Counting, Sizing and Visualizing Aggregation in Proteins Using Nanoparticle Tracking Analysis

Topics Covered

Imaging Protein Aggregates
Covering the Protein Aggregate Size Range
Sub 30 nm Aggregates
30 - 1000 nm Range


Characterizing the state of aggregation in proteins is of paramount importance when trying to understand product stability and efficacy. Product quality, both in terms of biological activity and immunogenicity can, be highly influenced by the state of protein aggregation. Protein aggregation can occur at all steps in the manufacturing process (cell culture, purification and formulation) and hence, by determining the state of aggregation, modification/optimization of the process can be achieved.

A new laser-based nanoparticle tracking analysis system is now available which allows nanoscale particles, such as protein aggregates, to be directly and individually visualized and counted in liquid in real-time, from which high-resolution particle size distribution profiles can be obtained. The technique is fast, robust, accurate and low cost representing an attractive alternative or complement to existing methods of nanoparticle analysis such as Dynamic Light Scattering, DLS (also known as Photon Correlation Spectroscopy, PCS) or Electron Microscopy (EM).

Imaging Protein Aggregates

The NanoSight instrument offers unique insight into protein aggregation in the range of 30 nm-1000 nm.

Figure 1. A typical image produced by the NanoSight technique. The image allows the users to instantly recognize certain features about their sample.

Figure 2. Particle size distribution (number distribution) produced from the sample shown in Figure 1.

Covering the Protein Aggregate Size Range

Historically a number of techniques have been used to characterize proteins and protein aggregation. Often separation techniques are used to discriminate proteins and protein aggregates, with further analysis performed on a separated sample.

Analytical Techniques:

Separation Techniques:

  • Size Exclusion Chromatography (SEC)
  • Field Flow Fractionation (FFF)
  • Capillary Electrophoresis. (CE)
  • Analytical Ultracentrifugation (AUC)

Sub 30 nm Aggregates

It is common to find SEC paired with DLS, MALLS or UV spectroscopy. Size Exclusion Chromatography can be used to separate protein monomers from aggregates. Subsequent analysis using DLS for example, can produce accurate size/molecular weight analysis for purified fractions. Above the exclusion limit of the SEC column there is no separation and hence bulk analysis systems such as DLS become less well suited. MALLS analysis can help reduce the effect of larger aggregates in non-fractionated samples but the technique requires interpretation.

30 - 1000 nm Range

The NanoSight technique allows protein aggregates within the size range of 30 - 1000 nm to be individually imaged and sized by tracking their Brownian motion on a particle-by-particle basis. Particle-by-particle analysis allows high resolution number distributions to be generated. This region is often poorly served by DLS with high concentration of protein monomer and low number of large, bright aggregates often dominating the signal.

Whilst fractionation can be performed such as with FFF to aide DLS analysis, the dilution that is often required for FFF can make this route undesirable due to the potential for further aggregation.

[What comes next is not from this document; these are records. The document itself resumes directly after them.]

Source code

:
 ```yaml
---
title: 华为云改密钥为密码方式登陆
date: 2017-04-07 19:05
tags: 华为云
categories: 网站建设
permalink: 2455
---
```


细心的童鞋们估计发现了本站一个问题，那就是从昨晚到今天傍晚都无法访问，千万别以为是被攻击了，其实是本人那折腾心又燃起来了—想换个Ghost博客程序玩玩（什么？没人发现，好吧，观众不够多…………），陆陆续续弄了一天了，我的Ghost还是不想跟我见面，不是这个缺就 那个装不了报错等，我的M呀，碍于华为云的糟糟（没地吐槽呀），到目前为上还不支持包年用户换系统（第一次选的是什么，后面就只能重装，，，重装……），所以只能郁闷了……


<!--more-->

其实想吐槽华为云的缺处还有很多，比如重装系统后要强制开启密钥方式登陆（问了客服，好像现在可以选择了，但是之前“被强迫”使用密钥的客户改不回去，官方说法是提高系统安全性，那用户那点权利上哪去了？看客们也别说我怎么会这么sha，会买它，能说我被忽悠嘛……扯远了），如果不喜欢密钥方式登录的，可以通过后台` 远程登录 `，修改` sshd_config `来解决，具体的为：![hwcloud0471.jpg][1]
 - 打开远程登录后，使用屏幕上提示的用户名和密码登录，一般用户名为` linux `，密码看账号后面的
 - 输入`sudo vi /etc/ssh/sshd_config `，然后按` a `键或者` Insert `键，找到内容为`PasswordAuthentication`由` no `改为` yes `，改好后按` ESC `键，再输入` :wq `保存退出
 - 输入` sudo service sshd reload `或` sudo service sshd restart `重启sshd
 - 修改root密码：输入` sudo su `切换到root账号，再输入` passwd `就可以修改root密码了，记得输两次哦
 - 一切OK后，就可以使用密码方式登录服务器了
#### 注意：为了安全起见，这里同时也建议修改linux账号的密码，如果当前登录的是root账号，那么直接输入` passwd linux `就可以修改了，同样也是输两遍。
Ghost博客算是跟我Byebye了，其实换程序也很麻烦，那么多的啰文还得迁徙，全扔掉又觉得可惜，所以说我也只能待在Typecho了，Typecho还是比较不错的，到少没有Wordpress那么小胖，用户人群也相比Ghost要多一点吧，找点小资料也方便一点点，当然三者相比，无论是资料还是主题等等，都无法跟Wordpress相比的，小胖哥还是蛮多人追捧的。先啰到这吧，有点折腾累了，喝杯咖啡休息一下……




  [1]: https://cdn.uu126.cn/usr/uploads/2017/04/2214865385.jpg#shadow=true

Furthermore, dilution of these 'mid-sized' aggregates often takes them below the sensitivity limit for DLS. The Nanosight technique frequently requires no dilution as the 30-1000 nm protein aggregates often fall within the optimum concentration range for this technique.

The cut off limit of the NanoSight technique (30 nm for protein aggregates) means that it is well suited to complement SEC/DLS or SEC/UV above the exclusion limit of SEC. The upper limit of the NanoSight technique represents the point at which conventional single particle imaging/obscuration techniques become applicable.

With no prior separation of aggregates, DLS would typically produce a bimodal result for the aggregated sample shown in Figure 3. The primary peak would by formed from the large number of monomeric particles, while the secondary peak would be formed by very large aggregates which scatter significant intensities of light. A poorly resolved DLS analysis would show no particles between these points despite their existence as the primary monomeric particles and the few larger aggregates would dominate the signal.

Figure 3. Image produced by Nanosight LM10-HS instrument showing a heavily aggregated protein sample.

Whilst the NanoSight technique would be unable to measure the primary monomeric size as the particles would fall below the detection limit of the technique, above 30 nm, the technique provides particle-by-particle analysis of protein aggregates, uniquely forming a high-resolution number distribution of aggregated particles.

Figure 4. A representation of the distribution of particle sizes which may be contained within an aggregated protein sample.

This information has been sourced, reviewed and adapted from materials provided by NanoSight.